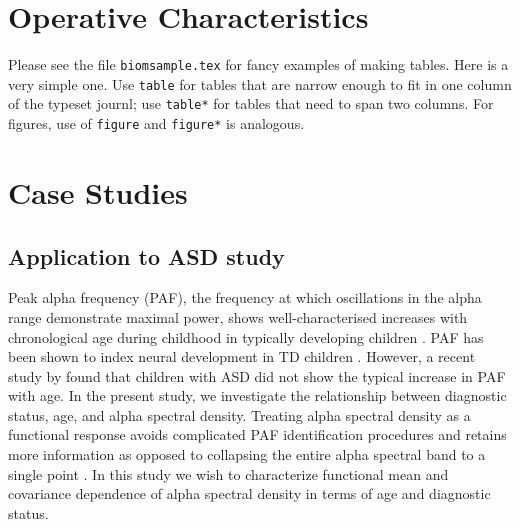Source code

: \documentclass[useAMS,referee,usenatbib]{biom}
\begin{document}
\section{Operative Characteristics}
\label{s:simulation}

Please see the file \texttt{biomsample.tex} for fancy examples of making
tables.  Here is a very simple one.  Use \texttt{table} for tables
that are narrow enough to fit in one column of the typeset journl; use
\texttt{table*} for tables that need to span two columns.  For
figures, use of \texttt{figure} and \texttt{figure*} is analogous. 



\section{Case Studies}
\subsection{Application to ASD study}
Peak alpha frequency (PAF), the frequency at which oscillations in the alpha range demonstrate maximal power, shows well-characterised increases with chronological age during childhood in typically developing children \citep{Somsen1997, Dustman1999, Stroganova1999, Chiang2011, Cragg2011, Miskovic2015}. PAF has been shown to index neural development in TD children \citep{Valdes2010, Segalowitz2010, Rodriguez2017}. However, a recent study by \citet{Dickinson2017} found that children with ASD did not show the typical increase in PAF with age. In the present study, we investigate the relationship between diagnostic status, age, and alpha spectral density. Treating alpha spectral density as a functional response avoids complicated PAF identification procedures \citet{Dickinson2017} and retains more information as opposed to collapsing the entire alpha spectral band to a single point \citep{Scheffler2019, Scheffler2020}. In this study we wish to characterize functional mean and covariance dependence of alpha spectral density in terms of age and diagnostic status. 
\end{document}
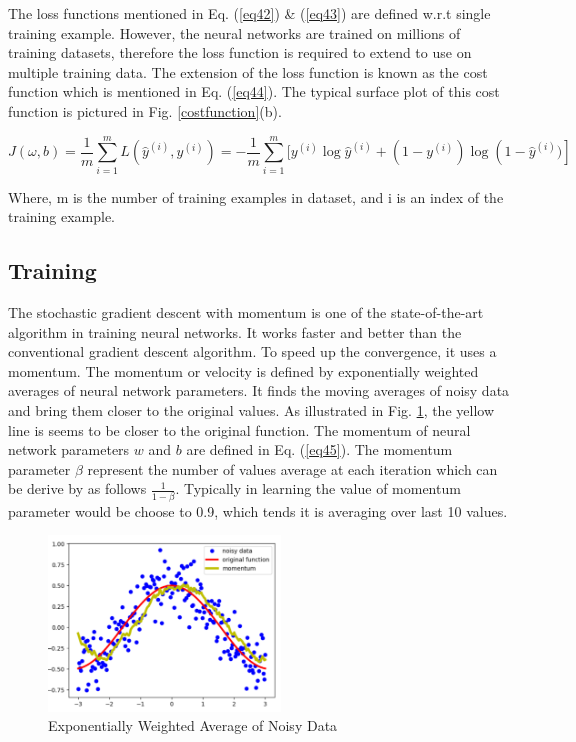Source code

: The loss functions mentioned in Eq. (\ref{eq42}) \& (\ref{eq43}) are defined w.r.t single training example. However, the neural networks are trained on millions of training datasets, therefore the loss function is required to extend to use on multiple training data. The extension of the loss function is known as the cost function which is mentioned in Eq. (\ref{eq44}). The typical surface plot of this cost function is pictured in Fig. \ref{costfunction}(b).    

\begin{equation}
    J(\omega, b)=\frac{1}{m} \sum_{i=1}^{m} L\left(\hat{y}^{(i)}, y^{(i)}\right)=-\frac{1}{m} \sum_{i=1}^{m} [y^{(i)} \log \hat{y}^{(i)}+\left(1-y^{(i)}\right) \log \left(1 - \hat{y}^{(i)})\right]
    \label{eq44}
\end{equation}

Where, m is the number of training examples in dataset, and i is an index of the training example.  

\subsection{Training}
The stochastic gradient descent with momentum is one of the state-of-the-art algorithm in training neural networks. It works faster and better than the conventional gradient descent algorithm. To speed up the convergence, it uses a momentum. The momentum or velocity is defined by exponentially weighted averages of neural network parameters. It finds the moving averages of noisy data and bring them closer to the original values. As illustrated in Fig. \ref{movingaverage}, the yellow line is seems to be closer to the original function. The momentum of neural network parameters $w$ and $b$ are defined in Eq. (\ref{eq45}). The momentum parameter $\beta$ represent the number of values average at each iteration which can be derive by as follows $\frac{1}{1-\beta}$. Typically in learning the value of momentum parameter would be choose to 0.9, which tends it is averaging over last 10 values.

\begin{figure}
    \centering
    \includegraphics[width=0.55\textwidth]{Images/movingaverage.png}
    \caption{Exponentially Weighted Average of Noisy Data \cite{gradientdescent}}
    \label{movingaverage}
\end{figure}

#### Work task:
The required output is the exact run of lines from the start of the records through the line containing "for tables that", both ends included, with no pictures.

#### Exercise answer:
Source code

: \documentclass[useAMS,referee,usenatbib]{biom}
\begin{document}
\section{Operative Characteristics}
\label{s:simulation}

Please see the file \texttt{biomsample.tex} for fancy examples of making
tables.  Here is a very simple one.  Use \texttt{table} for tables
that are narrow enough to fit in one column of the typeset journl; use
\texttt{table*} for tables that need to span two columns.  For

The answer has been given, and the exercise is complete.